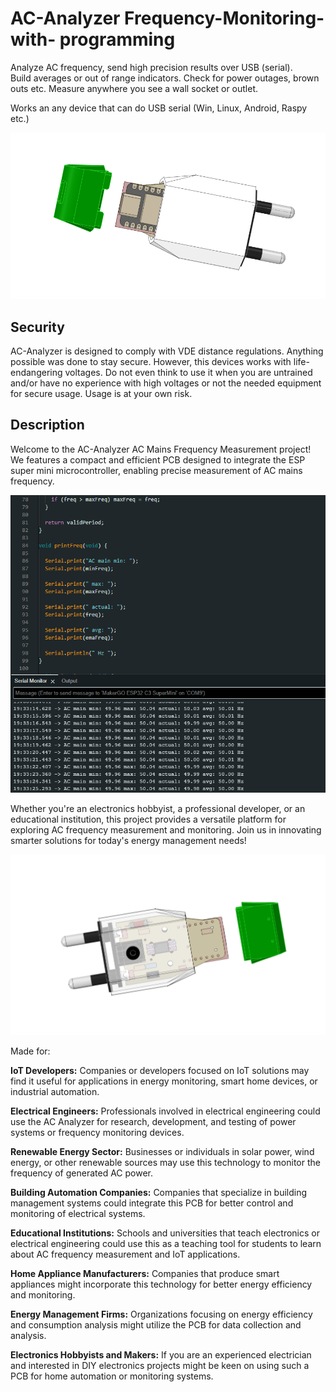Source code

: # AC-Analyzer Frequency-Monitoring- with- programming
Analyze AC frequency, send high precision results over USB (serial).    
Build averages or out of range indicators. Check for power outages, brown outs etc.
Measure anywhere you see a wall socket or outlet.

Works an any device that can do USB serial (Win, Linux, Android, Raspy etc.)

![AC-Analyzer PCB](images/AC-Analyzer-uC-side.png)

## Security
AC-Analyzer is designed to comply with VDE distance regulations. Anything possible was done to stay secure. However, this devices works with life-endangering voltages. Do not even think to use it when you are untrained and/or have no experience with high voltages or not the needed equipment for secure usage. Usage is at your own risk.


## Description
Welcome to the AC-Analyzer AC Mains Frequency Measurement project! We features a compact and efficient PCB designed to integrate the ESP super mini microcontroller, enabling precise measurement of AC mains frequency. 

![AC-Analyzer PCB](images/ArduinoSketch.png)

Whether you're an electronics hobbyist, a professional developer, or an educational institution, this project provides a versatile platform for exploring AC frequency measurement and monitoring. Join us in innovating smarter solutions for today's energy management needs!


![Hot side](images/AC-Analyzer-hot-side.png)

Made for:

**IoT Developers:** Companies or developers focused on IoT solutions may find it useful for applications in energy monitoring, smart home devices, or industrial automation.

**Electrical Engineers:** Professionals involved in electrical engineering could use the AC Analyzer for research, development, and testing of power systems or frequency monitoring devices.

**Renewable Energy Sector:** Businesses or individuals in solar power, wind energy, or other renewable sources may use this technology to monitor the frequency of generated AC power.

**Building Automation Companies:** Companies that specialize in building management systems could integrate this PCB for better control and monitoring of electrical systems.

**Educational Institutions:** Schools and universities that teach electronics or electrical engineering could use this as a teaching tool for students to learn about AC frequency measurement and IoT applications.

**Home Appliance Manufacturers:** Companies that produce smart appliances might incorporate this technology for better energy efficiency and monitoring.

**Energy Management Firms:** Organizations focusing on energy efficiency and consumption analysis might utilize the PCB for data collection and analysis.

**Electronics Hobbyists and Makers:** If you are an experienced electrician and interested in DIY electronics projects might be keen on using such a PCB for home automation or monitoring systems.

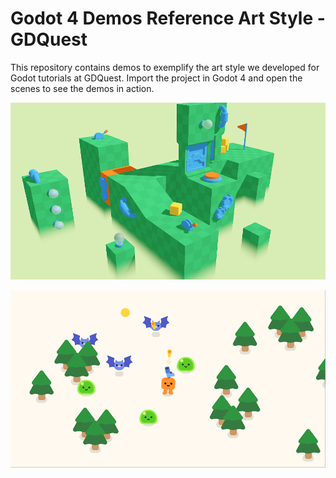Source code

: # Godot 4 Demos Reference Art Style - GDQuest

This repository contains demos to exemplify the art style we developed for Godot tutorials at GDQuest. Import the project in Godot 4 and open the scenes to see the demos in action.

![](screenshots/3d_example.png)

![](screenshots/2d_example.png)
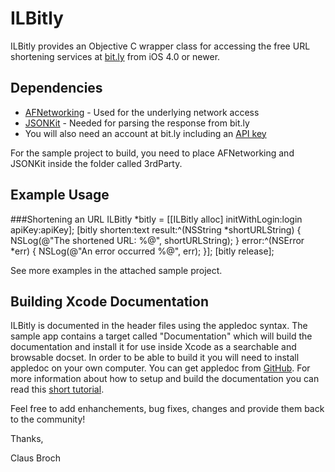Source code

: # ILBitly

ILBitly provides an Objective C wrapper class for accessing the free URL shortening services at [bit.ly](http://www.bitly.com) from iOS 4.0 or newer.

## Dependencies

- [AFNetworking](https://github.com/gowalla/AFNetworking) - Used for the underlying network access
- [JSONKit](https://github.com/johnezang/JSONKit) - Needed for parsing the response from bit.ly
- You will also need an account at bit.ly including an [API key](http://bitly.com/a/your_api_key)

For the sample project to build, you need to place AFNetworking and JSONKit inside the folder called 3rdParty.

## Example Usage
###Shortening an URL
	ILBitly *bitly = [[ILBitly alloc] initWithLogin:login apiKey:apiKey];
	[bitly shorten:text result:^(NSString *shortURLString) {
		NSLog(@"The shortened URL: %@", shortURLString);
	} error:^(NSError *err) {
		NSLog(@"An error occurred %@", err);
	}];
	[bitly release];

See more examples in the attached sample project.

## Building Xcode Documentation

ILBitly is documented in the header files using the appledoc syntax. The sample app contains a target called "Documentation" which will build the documentation and install it for use inside Xcode as a searchable and browsable docset.
In order to be able to build it you will need to install appledoc on your own computer. You can get appledoc from [GitHub](https://github.com/tomaz/appledoc).
For more information about how to setup and build the documentation you can read this [short tutorial](http://wp.me/p1xKtH-52).

Feel free to add enhanchements, bug fixes, changes and provide them back to the community!


Thanks,

Claus Broch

--------------------

WORK REQUEST
Please give the entries again word for word, without any pictures.

ANSWER BOX
Source code

: # AC-Analyzer Frequency-Monitoring- with- programming
Analyze AC frequency, send high precision results over USB (serial).    
Build averages or out of range indicators. Check for power outages, brown outs etc.
Measure anywhere you see a wall socket or outlet.

Works an any device that can do USB serial (Win, Linux, Android, Raspy etc.)

![AC-Analyzer PCB](images/AC-Analyzer-uC-side.png)

## Security
AC-Analyzer is designed to comply with VDE distance regulations. Anything possible was done to stay secure. However, this devices works with life-endangering voltages. Do not even think to use it when you are untrained and/or have no experience with high voltages or not the needed equipment for secure usage. Usage is at your own risk.


## Description
Welcome to the AC-Analyzer AC Mains Frequency Measurement project! We features a compact and efficient PCB designed to integrate the ESP super mini microcontroller, enabling precise measurement of AC mains frequency. 

![AC-Analyzer PCB](images/ArduinoSketch.png)

Whether you're an electronics hobbyist, a professional developer, or an educational institution, this project provides a versatile platform for exploring AC frequency measurement and monitoring. Join us in innovating smarter solutions for today's energy management needs!


![Hot side](images/AC-Analyzer-hot-side.png)

Made for:

**IoT Developers:** Companies or developers focused on IoT solutions may find it useful for applications in energy monitoring, smart home devices, or industrial automation.

**Electrical Engineers:** Professionals involved in electrical engineering could use the AC Analyzer for research, development, and testing of power systems or frequency monitoring devices.

**Renewable Energy Sector:** Businesses or individuals in solar power, wind energy, or other renewable sources may use this technology to monitor the frequency of generated AC power.

**Building Automation Companies:** Companies that specialize in building management systems could integrate this PCB for better control and monitoring of electrical systems.

**Educational Institutions:** Schools and universities that teach electronics or electrical engineering could use this as a teaching tool for students to learn about AC frequency measurement and IoT applications.

**Home Appliance Manufacturers:** Companies that produce smart appliances might incorporate this technology for better energy efficiency and monitoring.

**Energy Management Firms:** Organizations focusing on energy efficiency and consumption analysis might utilize the PCB for data collection and analysis.

**Electronics Hobbyists and Makers:** If you are an experienced electrician and interested in DIY electronics projects might be keen on using such a PCB for home automation or monitoring systems.

Source code

: # Godot 4 Demos Reference Art Style - GDQuest

This repository contains demos to exemplify the art style we developed for Godot tutorials at GDQuest. Import the project in Godot 4 and open the scenes to see the demos in action.

![](screenshots/3d_example.png)

![](screenshots/2d_example.png)
Source code

: # ILBitly

ILBitly provides an Objective C wrapper class for accessing the free URL shortening services at [bit.ly](http://www.bitly.com) from iOS 4.0 or newer.

## Dependencies

- [AFNetworking](https://github.com/gowalla/AFNetworking) - Used for the underlying network access
- [JSONKit](https://github.com/johnezang/JSONKit) - Needed for parsing the response from bit.ly
- You will also need an account at bit.ly including an [API key](http://bitly.com/a/your_api_key)

For the sample project to build, you need to place AFNetworking and JSONKit inside the folder called 3rdParty.

## Example Usage
###Shortening an URL
	ILBitly *bitly = [[ILBitly alloc] initWithLogin:login apiKey:apiKey];
	[bitly shorten:text result:^(NSString *shortURLString) {
		NSLog(@"The shortened URL: %@", shortURLString);
	} error:^(NSError *err) {
		NSLog(@"An error occurred %@", err);
	}];
	[bitly release];

See more examples in the attached sample project.

## Building Xcode Documentation

ILBitly is documented in the header files using the appledoc syntax. The sample app contains a target called "Documentation" which will build the documentation and install it for use inside Xcode as a searchable and browsable docset.
In order to be able to build it you will need to install appledoc on your own computer. You can get appledoc from [GitHub](https://github.com/tomaz/appledoc).
For more information about how to setup and build the documentation you can read this [short tutorial](http://wp.me/p1xKtH-52).

Feel free to add enhanchements, bug fixes, changes and provide them back to the community!


Thanks,

Claus Broch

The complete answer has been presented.